Companies that drill for oil and gas in U.S. waters should be required to work more closely with rig workers and regulators, as they do in Norway and the United Kingdom, to reduce the risk of accidents, the U.S. Chemical Safety Board says.
The board investigates major industrial accidents. It is concluding a long-running probe into the catastrophic blowout of a BP well six years ago in the Gulf of Mexico that killed 11 workers and injured many others. The out-of-control leak also dumped millions of gallons of oil into the Gulf of Mexico
The agency issued its safety recommendations Wednesday afternoon.
On Thursday the Obama administration was planning to issue a final rule to improve the safety of offshore oil drilling equipment.
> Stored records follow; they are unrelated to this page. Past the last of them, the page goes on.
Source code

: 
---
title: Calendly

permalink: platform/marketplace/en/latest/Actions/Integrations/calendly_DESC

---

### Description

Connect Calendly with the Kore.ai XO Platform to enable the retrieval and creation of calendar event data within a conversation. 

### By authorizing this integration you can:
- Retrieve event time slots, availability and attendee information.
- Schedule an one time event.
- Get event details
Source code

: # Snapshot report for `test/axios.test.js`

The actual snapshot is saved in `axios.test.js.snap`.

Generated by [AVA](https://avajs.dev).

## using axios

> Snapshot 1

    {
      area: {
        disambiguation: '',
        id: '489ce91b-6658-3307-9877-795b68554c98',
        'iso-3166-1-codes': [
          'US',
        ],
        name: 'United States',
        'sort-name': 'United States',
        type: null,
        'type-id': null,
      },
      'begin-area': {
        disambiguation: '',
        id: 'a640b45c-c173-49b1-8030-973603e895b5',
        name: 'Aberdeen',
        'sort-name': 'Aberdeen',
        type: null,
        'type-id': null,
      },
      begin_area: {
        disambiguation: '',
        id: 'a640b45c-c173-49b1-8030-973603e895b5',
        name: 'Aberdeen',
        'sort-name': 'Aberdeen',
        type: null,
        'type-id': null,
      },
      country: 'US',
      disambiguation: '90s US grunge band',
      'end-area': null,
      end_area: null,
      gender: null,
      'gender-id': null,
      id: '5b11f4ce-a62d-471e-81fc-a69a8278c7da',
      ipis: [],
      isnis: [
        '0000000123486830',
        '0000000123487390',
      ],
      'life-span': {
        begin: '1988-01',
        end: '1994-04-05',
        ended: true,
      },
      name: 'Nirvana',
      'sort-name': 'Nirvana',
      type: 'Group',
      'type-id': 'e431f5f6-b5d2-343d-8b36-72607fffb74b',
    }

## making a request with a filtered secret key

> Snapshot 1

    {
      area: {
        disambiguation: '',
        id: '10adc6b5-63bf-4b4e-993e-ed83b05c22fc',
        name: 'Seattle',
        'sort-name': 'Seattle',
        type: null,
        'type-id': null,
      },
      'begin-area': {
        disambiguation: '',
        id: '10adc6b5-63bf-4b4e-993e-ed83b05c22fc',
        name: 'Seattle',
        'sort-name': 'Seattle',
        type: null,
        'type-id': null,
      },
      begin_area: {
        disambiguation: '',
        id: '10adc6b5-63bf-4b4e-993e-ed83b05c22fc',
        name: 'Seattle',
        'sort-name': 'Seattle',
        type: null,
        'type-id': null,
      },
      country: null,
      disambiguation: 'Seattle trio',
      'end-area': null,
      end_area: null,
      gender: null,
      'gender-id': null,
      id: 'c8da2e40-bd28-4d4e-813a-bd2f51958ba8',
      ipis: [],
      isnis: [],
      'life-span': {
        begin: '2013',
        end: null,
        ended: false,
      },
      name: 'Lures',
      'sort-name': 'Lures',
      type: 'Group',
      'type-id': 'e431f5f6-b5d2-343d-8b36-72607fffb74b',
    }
Federal investigators blamed a faulty blowout preventer for the 2010 spill and called for stronger regulations of equipment that prevents oil and gas from rushing to the surface.
Industry officials have complained that the proposed changes would cost billions of dollars more than projected.
Regulators have forced the industry to comply with a new set of safety management rules, but the CSB called this “performance-based” protocol weak. It also said the regulations fail to cover contractors, a major segment in offshore work.
“What we’re worried about is how do we make the industry do what they’re putting on paper,” said Cheryl MacKenzie, a CSB investigator.
She said safety gaps could be filled by giving the Bureau of Safety and Environmental Enforcement – the offshore regulator – more power to “challenge companies and verify that they are doing what they said they would do.”
CSB also recommended getting workers more involved in safety decisions, for instance by letting workers elect worker representatives to be part of discussions over safety.
“These are the people who have their hands on the equipment,” MacKenzie said. “They need to be involved … This is not a CSB tenet, this is a well-known concept.”
The CSB report said there were lessons to learn from places like Norway and the United Kingdom.
In a statement, Vanessa Allen Sutherland, the CSB chairwoman, called on the industry and the federal government to take “a tripartite” approach where workers, companies and regulators are entwined in improving safety.
“Ultimately, this will require a culture shift for everyone,” Sutherland said.
Ken Arnold, an expert on offshore drilling and member of the National Academy of Engineering, said the industry, through an American Petroleum Institute committee, is looking at revising the industry’s safety standards. He said more oversight of contractors is being considered.
However, he questioned the practicality of some of the CSB’s recommendations.
For instance, he said U.S. offshore workers are not unionized and are “culturally anti-union.” He said it would be difficult to duplicate the safety regimes of Norway and the U.K.
“In the U.S. we have a system that is a blame culture,” he said. “Norway and the U.K. have a culture of working with industry to make things better rather than focus on who to blame. We have to work within the culture of the United States.”
He added that since the BP disaster BSEE, the offshore regulator, has set up a system for whistleblowers to alert regulators to problems.
He said the U.S. offshore industry is making progress on safety.
“We’re working on the human factor, we’re working on worker-involvement more and more in each organization; we’re working on corporate governance to understand the role the corporation has here,” he said. “They all need to be worked on and we will never stop working on them. They can always be improved.”